O presente artigo procura demonstrar de maneira fundamentada que o Direito brasileiro, atualmente, admite que a pessoa jurídica figure no pólo passivo do crime de calúnia.

Inicialmente, cumpre salientar que o princípio do Direito Romano, "societas delinquere non potest", já não é mais absoluto em nosso meio jurídico, face a possibilidade de a pessoa jurídica ser responsabilizada criminalmente.

Dita possibilidade encontra-se estampada no artigo 225, parágrafo 3º da Constituição Federal, vindo as discussões à tona com o advento da Lei número 9.605/98 (Lei dos Crimes Ambientais), onde prevê que "as pessoas jurídicas serão responsabilizadas administrativamente, civil e penalmente...".

Discussões a parte, hoje o ente jurídico pode cometer crimes e sofrer sanções independentemente de seus sócios ou responsáveis legais.

Lembramos ainda, que o objeto jurídico nos crimes de calúnia e de difamação, é a honra objetiva, que conforme Adalberto José Q. T. de Camargo Aranha, ob. cit. pg. 3, é "nossa reputação, traduzida como a face exterior da honra de alguém, o respeito que deve merecer daqueles que o cercam, a boa fama, o estima pessoal, enfim, a maneira pela qual é reconhecido na sociedade".

Não há portanto, dúvidas de que a Pessoa Jurídica possui a honra objetiva, uma vez que a mesma, nas palavras do Professor Frederico Abrahão de Oliveira, ob. cit. pg. 37, ao mencionar uma corrente de pensamento, "tem seu bom nome a proteger, seu crédito, sua respeitabilidade, enfim, garantir a sua confiabilidade que é patrimônio moral, é honra objetiva sem a qual estaria inviabilizada a empresa no seu meio (o mercado) por isso que carece de proteção legal contra ataques desinformados ou mal intencionados dos caluniadores".

Possuindo honra objetiva, e a mesma vindo a ser atacada ilicitamente, presente estará algum dos crimes contra a honra.

Vejamos ainda a exposição do penalista E. Magalhães Noronha, ob. cit. pg. 120, no sentido de que "não se contesta que ela (pessoa jurídica) goze de reputação e conceito (p. ex., uma sociedade comercial que tem renome, crédito, boa fama etc.) que podem ser abalados por campanha difamatória, ainda que o difamador excetue à pessoa de seus componentes e atribua os fatos à entidade ou organização".
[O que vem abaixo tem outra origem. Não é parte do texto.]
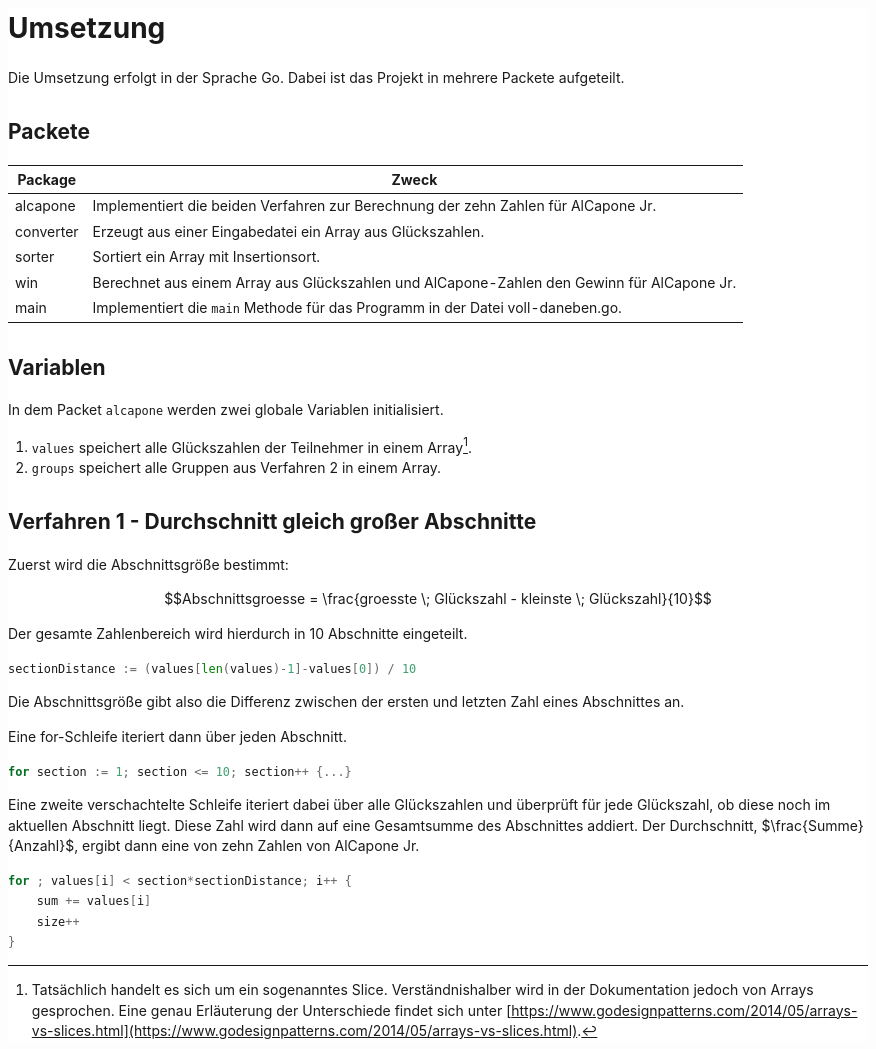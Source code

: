 
# Umsetzung

Die Umsetzung erfolgt in der Sprache Go. Dabei ist das Projekt in mehrere Packete aufgeteilt.

## Packete


| Package   | Zweck                                                                                          |
|-----------|------------------------------------------------------------------------------------------------|
| alcapone  | Implementiert die beiden Verfahren zur Berechnung der zehn Zahlen für AlCapone Jr.             |
| converter | Erzeugt aus einer Eingabedatei ein Array aus Glückszahlen.                                 |
| sorter    | Sortiert ein Array mit Insertionsort.                                                          |
| win       | Berechnet aus einem Array aus Glückszahlen und AlCapone-Zahlen den Gewinn für AlCapone Jr. |
| main      | Implementiert die `main` Methode für das Programm in der Datei voll-daneben.go.             |



## Variablen

In dem Packet `alcapone` werden zwei globale Variablen initialisiert.

1. `values` speichert alle Glückszahlen der Teilnehmer in einem Array[^Slice].
2. `groups` speichert alle Gruppen aus Verfahren 2 in einem Array.

[^Slice]: Tatsächlich handelt es sich um ein sogenanntes Slice. Verständnishalber wird in der Dokumentation jedoch von Arrays gesprochen. Eine genau Erläuterung der Unterschiede findet sich unter [https://www.godesignpatterns.com/2014/05/arrays-vs-slices.html](https://www.godesignpatterns.com/2014/05/arrays-vs-slices.html).

## Verfahren 1 - Durchschnitt gleich großer Abschnitte

Zuerst wird die Abschnittsgröße bestimmt:

$$Abschnittsgroesse = \frac{groesste \; Glückszahl - kleinste \; Glückszahl}{10}$$

Der gesamte Zahlenbereich wird hierdurch in 10 Abschnitte eingeteilt.

```go
sectionDistance := (values[len(values)-1]-values[0]) / 10
```

Die Abschnittsgröße gibt also die Differenz zwischen der ersten und letzten Zahl eines Abschnittes an.

Eine for-Schleife iteriert dann über jeden Abschnitt.

```go
for section := 1; section <= 10; section++ {...}
```

Eine zweite verschachtelte Schleife iteriert dabei über alle Glückszahlen und überprüft für jede Glückszahl, ob diese noch im aktuellen Abschnitt liegt. Diese Zahl wird dann auf eine Gesamtsumme des Abschnittes addiert. Der Durchschnitt, $\frac{Summe}{Anzahl}$, ergibt dann eine von zehn Zahlen von AlCapone Jr.

```go
for ; values[i] < section*sectionDistance; i++ {
	sum += values[i]
	size++
}
```


[^Zahlenbereich]: Als Zahlenbereich wird der Abstand zwischen kleinster und größter Glückszahl bezeichnet. Der Begriff beschreibt also den Bereich, in dem sich alle Glückszahlen befinden. 
[^GewinnMerged]: Der Gewinn für jede Glückszahl wird dabei anhand der Differenz zwischen der Glückszahl und `capone` der neuen Gruppe berechnet.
Neste sentido há decisão unânime da 2a. Turma do STF, em que foi relator o Sr. Ministro Francisco Rezek, in RTJ-113/90, vol. 113, julho de 1985: "A pessoa jurídica pode ser sujeito passivo do crime de difamação; não porém, de injúria ou calúnia. E assim o é apenas porque, à pessoa jurídica, não se pode negar reputação e boa fama, que não constituem atributos da honra subjetiva - como na injúria - mas sim da honra objetiva. Assim, ninguém poderá pleitear que a pessoa jurídica seja sujeito passivo de injúria ou calúnia. E é assim porque o sentimento de dignidade ou decoro só é concebível numa pessoa física. Mas, na sua reputação, repetimos, a pessoa jurídica pode ser atingida; tanto que essa lesão reflete em seu patrimônio."

Outro julgado do STF, relatado pelo eminente Min. Rafael Mayer, dissipa as dúvidas da seguinte forma: "Ora, não se pode recusar às pessoas jurídicas o direito à reputação, à respeitabilidade e à incolumidade moral, no plano do convívio social, bens da vida que estão sob a proteção do artigo 139 do Código Penal".

Este portanto, é o entendimento de nossos Tribunais, dentre os quais o Supremo Tribunal Federal, que como vimos, reiteradas vezes já decidiu que a pessoa jurídica pode ser vítima do crime de "difamação", não tendo portanto, ainda reconhecido o mesmo quanto ao crime de calúnia, por até então entender que, em a pessoa jurídica não podendo cometer crimes, igualmente impossível ser vítima de calúnia.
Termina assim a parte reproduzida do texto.